The government has today (12 October 2015) begun the process of disposing of its remaining shareholding in Royal Mail plc. The disposal of the shares will be by way of a placing to institutional investors. The government currently holds just under a 14% stake in Royal Mail, with the remaining shares held by a combination of employees and private investors.
A Department for Business spokesperson said:
The Business Secretary has today authorised a sale process to begin. Current market conditions should allow a successful sale and the realisation of value for the taxpayer.
The universal postal service is strongly protected by law and Ofcom has a duty to ensure its provision. Therefore the government sees no policy reason to retain a stake in Royal Mail.

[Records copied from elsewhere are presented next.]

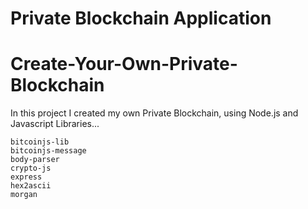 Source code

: # Private Blockchain Application

# Create-Your-Own-Private-Blockchain

In this project I created my own Private Blockchain, using Node.js and Javascript Libraries...

    bitcoinjs-lib
    bitcoinjs-message
    body-parser
    crypto-js
    express
    hex2ascii
    morgan
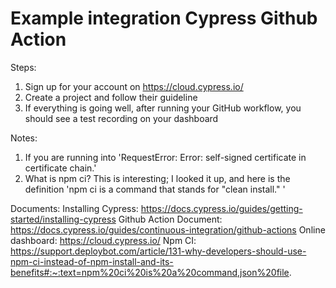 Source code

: # Example integration Cypress Github Action

Steps:
1. Sign up for your account on https://cloud.cypress.io/
2. Create a project and follow their guideline
3. If everything is going well, after running your GitHub workflow, you should see a test recording on your dashboard

Notes:
1. If you are running into 'RequestError: Error: self-signed certificate in certificate chain.'
2. What is npm ci?
This is interesting; I looked it up, and here is the definition 'npm ci is a command that stands for "clean install." ' 

Documents:
Installing Cypress: https://docs.cypress.io/guides/getting-started/installing-cypress
Github Action Document: https://docs.cypress.io/guides/continuous-integration/github-actions
Online dashboard: https://cloud.cypress.io/
Npm CI: https://support.deploybot.com/article/131-why-developers-should-use-npm-ci-instead-of-npm-install-and-its-benefits#:~:text=npm%20ci%20is%20a%20command,json%20file.
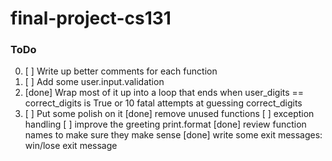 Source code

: # final-project-cs131

### ToDo
0.  [ ] Write up better comments for each function
1.  [ ] Add some user.input.validation
2.  [done] Wrap most of it up into a loop that
            ends when user_digits == correct_digits is True
            or 10 fatal attempts at guessing correct_digits
3.  [ ] Put some polish on it
            [done] remove unused functions
            [ ] exception handling
            [ ] improve the greeting print.format
            [done] review function names to make sure they make sense
            [done] write some exit messages: win/lose exit message
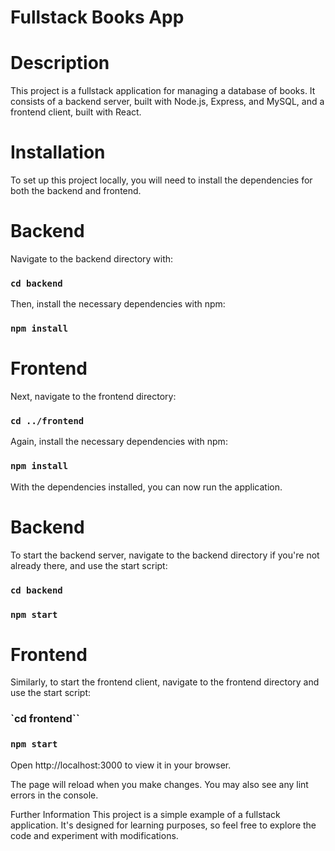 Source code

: # Fullstack Books App

# Description

This project is a fullstack application for managing a database of books. It consists of a backend server, built with Node.js, Express, and MySQL, and a frontend client, built with React.

# Installation

To set up this project locally, you will need to install the dependencies for both the backend and frontend.

# Backend

Navigate to the backend directory with:

### `cd backend`

Then, install the necessary dependencies with npm:

### `npm install`

# Frontend

Next, navigate to the frontend directory:

### `cd ../frontend`

Again, install the necessary dependencies with npm:

### `npm install`

With the dependencies installed, you can now run the application.

# Backend

To start the backend server, navigate to the backend directory if you're not already there, and use the start script:

### `cd backend`

### `npm start`

# Frontend

Similarly, to start the frontend client, navigate to the frontend directory and use the start script:

### `cd frontend``

### `npm start`

Open http://localhost:3000 to view it in your browser.

The page will reload when you make changes.
You may also see any lint errors in the console.

Further Information
This project is a simple example of a fullstack application. It's designed for learning purposes, so feel free to explore the code and experiment with modifications.

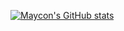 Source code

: [![Maycon's GitHub stats](https://github-readme-stats.vercel.app/api?username=Mayconpm&hide=contribs,prs&count_private=true&show_icons=true&theme=dracula)](https://github.com/Mayconpm/github-readme-stats)

<!--
**Mayconpm/Mayconpm** is a ✨ _special_ ✨ repository because its `README.md` (this file) appears on your GitHub profile.

Here are some ideas to get you started:

- 🔭 I’m currently working on ...
- 🌱 I’m currently learning ...
- 👯 I’m looking to collaborate on ...
- 🤔 I’m looking for help with ...
- 💬 Ask me about ...
- 📫 How to reach me: ...
- 😄 Pronouns: ...
- ⚡ Fun fact: ...
-->
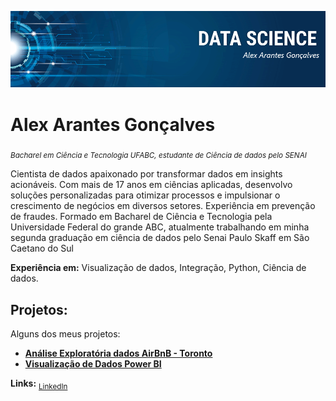 <p align="center">
  <img src="banner.png" >
</p>

# Alex Arantes Gonçalves
<sub>*Bacharel em Ciência e Tecnologia UFABC, estudante de Ciência de dados pelo SENAI*</sub>

Cientista de dados apaixonado por transformar dados em insights acionáveis. Com mais de 17 anos em ciências aplicadas, desenvolvo soluções personalizadas para otimizar processos e impulsionar o crescimento de negócios em diversos setores. Experiência em prevenção de fraudes.
Formado em Bacharel de Ciência e Tecnologia pela Universidade Federal do grande ABC, atualmente trabalhando em minha segunda graduação em ciência de dados pelo Senai Paulo Skaff em São Caetano do Sul

**Experiência em:** Visualização de dados, Integração, Python, Ciência de dados.

## Projetos:
Alguns dos meus projetos:

* **[Análise Exploratória dados AirBnB - Toronto](https://github.com/Axargon/ds_portfolio_In/blob/master/Analysing_Airbnb_Data_for_Toronto.ipynb)**
* **[Visualização de Dados Power BI ](https://github.com/Axargon/data_visualization/blob/master/README.md)**


 
 
 **Links:**
 <sub>[LinkedIn](https://www.linkedin.com/in/alex-a-goncalves/)</sub>

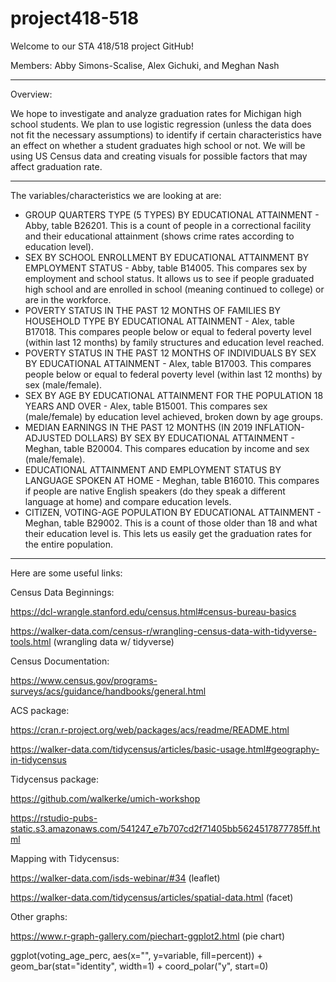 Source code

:# project418-518

Welcome to our STA 418/518 project GitHub!

Members: Abby Simons-Scalise, Alex Gichuki, and Meghan Nash

---------------------------------------------------------------------------

Overview:

We hope to investigate and analyze graduation rates for Michigan high school students. We plan to use logistic regression (unless the data does not fit the necessary assumptions) to identify if certain characteristics have an effect on whether a student graduates high school or not. We will be using US Census data and creating visuals for possible factors that may affect graduation rate.

---------------------------------------------------------------------------

The variables/characteristics we are looking at are:
- GROUP QUARTERS TYPE (5 TYPES) BY EDUCATIONAL ATTAINMENT - Abby, table B26201. This is a count of people in a correctional facility and their educational attainment (shows crime rates according to education level).
- SEX BY SCHOOL ENROLLMENT BY EDUCATIONAL ATTAINMENT BY EMPLOYMENT STATUS - Abby, table B14005. This compares sex by employment and school status. It allows us to see if people graduated high school and are enrolled in school (meaning continued to college) or are in the workforce.
- POVERTY STATUS IN THE PAST 12 MONTHS OF FAMILIES BY HOUSEHOLD TYPE BY EDUCATIONAL ATTAINMENT - Alex, table B17018. This compares people below or equal to federal poverty level (within last 12 months) by family structures and education level reached.
- POVERTY STATUS IN THE PAST 12 MONTHS OF INDIVIDUALS BY SEX BY EDUCATIONAL ATTAINMENT - Alex, table B17003. This compares people below or equal to federal poverty level (within last 12 months) by sex (male/female).
- SEX BY AGE BY EDUCATIONAL ATTAINMENT FOR THE POPULATION 18 YEARS AND OVER - Alex, table B15001. This compares sex (male/female) by education level achieved, broken down by age groups.
- MEDIAN EARNINGS IN THE PAST 12 MONTHS (IN 2019 INFLATION-ADJUSTED DOLLARS) BY SEX BY EDUCATIONAL ATTAINMENT - Meghan, table B20004. This compares education by income and sex (male/female).
- EDUCATIONAL ATTAINMENT AND EMPLOYMENT STATUS BY LANGUAGE SPOKEN AT HOME - Meghan, table B16010. This compares if people are native English speakers (do they speak a different language at home) and compare education levels.
- CITIZEN, VOTING-AGE POPULATION BY EDUCATIONAL ATTAINMENT - Meghan, table B29002. This is a count of those older than 18 and what their education level is. This lets us easily get the graduation rates for the entire population.

---------------------------------------------------------------------------

Here are some useful links:

Census Data Beginnings:

https://dcl-wrangle.stanford.edu/census.html#census-bureau-basics

https://walker-data.com/census-r/wrangling-census-data-with-tidyverse-tools.html (wrangling data w/ tidyverse)

Census Documentation:

https://www.census.gov/programs-surveys/acs/guidance/handbooks/general.html

ACS package:

https://cran.r-project.org/web/packages/acs/readme/README.html

https://walker-data.com/tidycensus/articles/basic-usage.html#geography-in-tidycensus

Tidycensus package:

https://github.com/walkerke/umich-workshop

https://rstudio-pubs-static.s3.amazonaws.com/541247_e7b707cd2f71405bb5624517877785ff.html

Mapping with Tidycensus:

https://walker-data.com/isds-webinar/#34 (leaflet)

https://walker-data.com/tidycensus/articles/spatial-data.html (facet)

Other graphs:

https://www.r-graph-gallery.com/piechart-ggplot2.html (pie chart)

ggplot(voting_age_perc, aes(x="", y=variable, fill=percent)) +
  geom_bar(stat="identity", width=1) +
  coord_polar("y", start=0)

The Post Office Ltd, which operates the network of branches throughout the UK, remains wholly owned by government and was separated from Royal Mail in April 2012. The relationship between the Post Office and Royal Mail is a commercial one and a 10 year contract for the delivery of Royal Mail services through post offices was put in place in 2012.
On 11 June 2015, the government sold c50% of its then existing stake, amounting to approximately 15% of the company, at 500p per share raising £750 million.
On 8 July 2015, the Summer Budget document stated “the government intends to complete the sale of its remaining 14% shareholding in Royal Mail by the end of 2015 to 2016, subject to achieving value for money”.
On 21 July 2015, the government published a parliamentary report explaining the gift of shares to eligible UK employees.
On 17 September 2015, 1% of the government’s shareholding was transferred to a Royal Mail Share Incentive Plan as gift to eligible UK employees to reward them for hard work in turning round the company. The shares were allocated to employees on 5 October 2015.